Write out the listing below exactly, and omit any images you find in it.

******

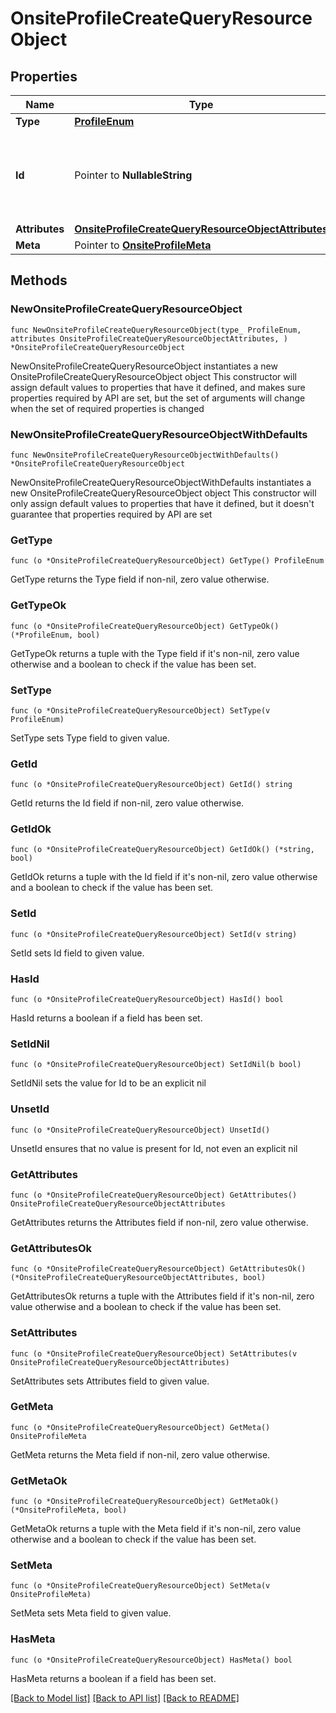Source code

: # OnsiteProfileCreateQueryResourceObject

## Properties

Name | Type | Description | Notes
------------ | ------------- | ------------- | -------------
**Type** | [**ProfileEnum**](ProfileEnum.md) |  | 
**Id** | Pointer to **NullableString** | Primary key that uniquely identifies this profile. Generated by Klaviyo. | [optional] 
**Attributes** | [**OnsiteProfileCreateQueryResourceObjectAttributes**](OnsiteProfileCreateQueryResourceObjectAttributes.md) |  | 
**Meta** | Pointer to [**OnsiteProfileMeta**](OnsiteProfileMeta.md) |  | [optional] 

## Methods

### NewOnsiteProfileCreateQueryResourceObject

`func NewOnsiteProfileCreateQueryResourceObject(type_ ProfileEnum, attributes OnsiteProfileCreateQueryResourceObjectAttributes, ) *OnsiteProfileCreateQueryResourceObject`

NewOnsiteProfileCreateQueryResourceObject instantiates a new OnsiteProfileCreateQueryResourceObject object
This constructor will assign default values to properties that have it defined,
and makes sure properties required by API are set, but the set of arguments
will change when the set of required properties is changed

### NewOnsiteProfileCreateQueryResourceObjectWithDefaults

`func NewOnsiteProfileCreateQueryResourceObjectWithDefaults() *OnsiteProfileCreateQueryResourceObject`

NewOnsiteProfileCreateQueryResourceObjectWithDefaults instantiates a new OnsiteProfileCreateQueryResourceObject object
This constructor will only assign default values to properties that have it defined,
but it doesn't guarantee that properties required by API are set

### GetType

`func (o *OnsiteProfileCreateQueryResourceObject) GetType() ProfileEnum`

GetType returns the Type field if non-nil, zero value otherwise.

### GetTypeOk

`func (o *OnsiteProfileCreateQueryResourceObject) GetTypeOk() (*ProfileEnum, bool)`

GetTypeOk returns a tuple with the Type field if it's non-nil, zero value otherwise
and a boolean to check if the value has been set.

### SetType

`func (o *OnsiteProfileCreateQueryResourceObject) SetType(v ProfileEnum)`

SetType sets Type field to given value.


### GetId

`func (o *OnsiteProfileCreateQueryResourceObject) GetId() string`

GetId returns the Id field if non-nil, zero value otherwise.

### GetIdOk

`func (o *OnsiteProfileCreateQueryResourceObject) GetIdOk() (*string, bool)`

GetIdOk returns a tuple with the Id field if it's non-nil, zero value otherwise
and a boolean to check if the value has been set.

### SetId

`func (o *OnsiteProfileCreateQueryResourceObject) SetId(v string)`

SetId sets Id field to given value.

### HasId

`func (o *OnsiteProfileCreateQueryResourceObject) HasId() bool`

HasId returns a boolean if a field has been set.

### SetIdNil

`func (o *OnsiteProfileCreateQueryResourceObject) SetIdNil(b bool)`

 SetIdNil sets the value for Id to be an explicit nil

### UnsetId
`func (o *OnsiteProfileCreateQueryResourceObject) UnsetId()`

UnsetId ensures that no value is present for Id, not even an explicit nil
### GetAttributes

`func (o *OnsiteProfileCreateQueryResourceObject) GetAttributes() OnsiteProfileCreateQueryResourceObjectAttributes`

GetAttributes returns the Attributes field if non-nil, zero value otherwise.

### GetAttributesOk

`func (o *OnsiteProfileCreateQueryResourceObject) GetAttributesOk() (*OnsiteProfileCreateQueryResourceObjectAttributes, bool)`

GetAttributesOk returns a tuple with the Attributes field if it's non-nil, zero value otherwise
and a boolean to check if the value has been set.

### SetAttributes

`func (o *OnsiteProfileCreateQueryResourceObject) SetAttributes(v OnsiteProfileCreateQueryResourceObjectAttributes)`

SetAttributes sets Attributes field to given value.


### GetMeta

`func (o *OnsiteProfileCreateQueryResourceObject) GetMeta() OnsiteProfileMeta`

GetMeta returns the Meta field if non-nil, zero value otherwise.

### GetMetaOk

`func (o *OnsiteProfileCreateQueryResourceObject) GetMetaOk() (*OnsiteProfileMeta, bool)`

GetMetaOk returns a tuple with the Meta field if it's non-nil, zero value otherwise
and a boolean to check if the value has been set.

### SetMeta

`func (o *OnsiteProfileCreateQueryResourceObject) SetMeta(v OnsiteProfileMeta)`

SetMeta sets Meta field to given value.

### HasMeta

`func (o *OnsiteProfileCreateQueryResourceObject) HasMeta() bool`

HasMeta returns a boolean if a field has been set.


[[Back to Model list]](../README.md#documentation-for-models) [[Back to API list]](../README.md#documentation-for-api-endpoints) [[Back to README]](../README.md)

******

ANSWER AREA:
Source code

: # OnsiteProfileCreateQueryResourceObject

## Properties

Name | Type | Description | Notes
------------ | ------------- | ------------- | -------------
**Type** | [**ProfileEnum**](ProfileEnum.md) |  | 
**Id** | Pointer to **NullableString** | Primary key that uniquely identifies this profile. Generated by Klaviyo. | [optional] 
**Attributes** | [**OnsiteProfileCreateQueryResourceObjectAttributes**](OnsiteProfileCreateQueryResourceObjectAttributes.md) |  | 
**Meta** | Pointer to [**OnsiteProfileMeta**](OnsiteProfileMeta.md) |  | [optional] 

## Methods

### NewOnsiteProfileCreateQueryResourceObject

`func NewOnsiteProfileCreateQueryResourceObject(type_ ProfileEnum, attributes OnsiteProfileCreateQueryResourceObjectAttributes, ) *OnsiteProfileCreateQueryResourceObject`

NewOnsiteProfileCreateQueryResourceObject instantiates a new OnsiteProfileCreateQueryResourceObject object
This constructor will assign default values to properties that have it defined,
and makes sure properties required by API are set, but the set of arguments
will change when the set of required properties is changed

### NewOnsiteProfileCreateQueryResourceObjectWithDefaults

`func NewOnsiteProfileCreateQueryResourceObjectWithDefaults() *OnsiteProfileCreateQueryResourceObject`

NewOnsiteProfileCreateQueryResourceObjectWithDefaults instantiates a new OnsiteProfileCreateQueryResourceObject object
This constructor will only assign default values to properties that have it defined,
but it doesn't guarantee that properties required by API are set

### GetType

`func (o *OnsiteProfileCreateQueryResourceObject) GetType() ProfileEnum`

GetType returns the Type field if non-nil, zero value otherwise.

### GetTypeOk

`func (o *OnsiteProfileCreateQueryResourceObject) GetTypeOk() (*ProfileEnum, bool)`

GetTypeOk returns a tuple with the Type field if it's non-nil, zero value otherwise
and a boolean to check if the value has been set.

### SetType

`func (o *OnsiteProfileCreateQueryResourceObject) SetType(v ProfileEnum)`

SetType sets Type field to given value.


### GetId

`func (o *OnsiteProfileCreateQueryResourceObject) GetId() string`

GetId returns the Id field if non-nil, zero value otherwise.

### GetIdOk

`func (o *OnsiteProfileCreateQueryResourceObject) GetIdOk() (*string, bool)`

GetIdOk returns a tuple with the Id field if it's non-nil, zero value otherwise
and a boolean to check if the value has been set.

### SetId

`func (o *OnsiteProfileCreateQueryResourceObject) SetId(v string)`

SetId sets Id field to given value.

### HasId

`func (o *OnsiteProfileCreateQueryResourceObject) HasId() bool`

HasId returns a boolean if a field has been set.

### SetIdNil

`func (o *OnsiteProfileCreateQueryResourceObject) SetIdNil(b bool)`

 SetIdNil sets the value for Id to be an explicit nil

### UnsetId
`func (o *OnsiteProfileCreateQueryResourceObject) UnsetId()`

UnsetId ensures that no value is present for Id, not even an explicit nil
### GetAttributes

`func (o *OnsiteProfileCreateQueryResourceObject) GetAttributes() OnsiteProfileCreateQueryResourceObjectAttributes`

GetAttributes returns the Attributes field if non-nil, zero value otherwise.

### GetAttributesOk

`func (o *OnsiteProfileCreateQueryResourceObject) GetAttributesOk() (*OnsiteProfileCreateQueryResourceObjectAttributes, bool)`

GetAttributesOk returns a tuple with the Attributes field if it's non-nil, zero value otherwise
and a boolean to check if the value has been set.

### SetAttributes

`func (o *OnsiteProfileCreateQueryResourceObject) SetAttributes(v OnsiteProfileCreateQueryResourceObjectAttributes)`

SetAttributes sets Attributes field to given value.


### GetMeta

`func (o *OnsiteProfileCreateQueryResourceObject) GetMeta() OnsiteProfileMeta`

GetMeta returns the Meta field if non-nil, zero value otherwise.

### GetMetaOk

`func (o *OnsiteProfileCreateQueryResourceObject) GetMetaOk() (*OnsiteProfileMeta, bool)`

GetMetaOk returns a tuple with the Meta field if it's non-nil, zero value otherwise
and a boolean to check if the value has been set.

### SetMeta

`func (o *OnsiteProfileCreateQueryResourceObject) SetMeta(v OnsiteProfileMeta)`

SetMeta sets Meta field to given value.

### HasMeta

`func (o *OnsiteProfileCreateQueryResourceObject) HasMeta() bool`

HasMeta returns a boolean if a field has been set.


[[Back to Model list]](../README.md#documentation-for-models) [[Back to API list]](../README.md#documentation-for-api-endpoints) [[Back to README]](../README.md)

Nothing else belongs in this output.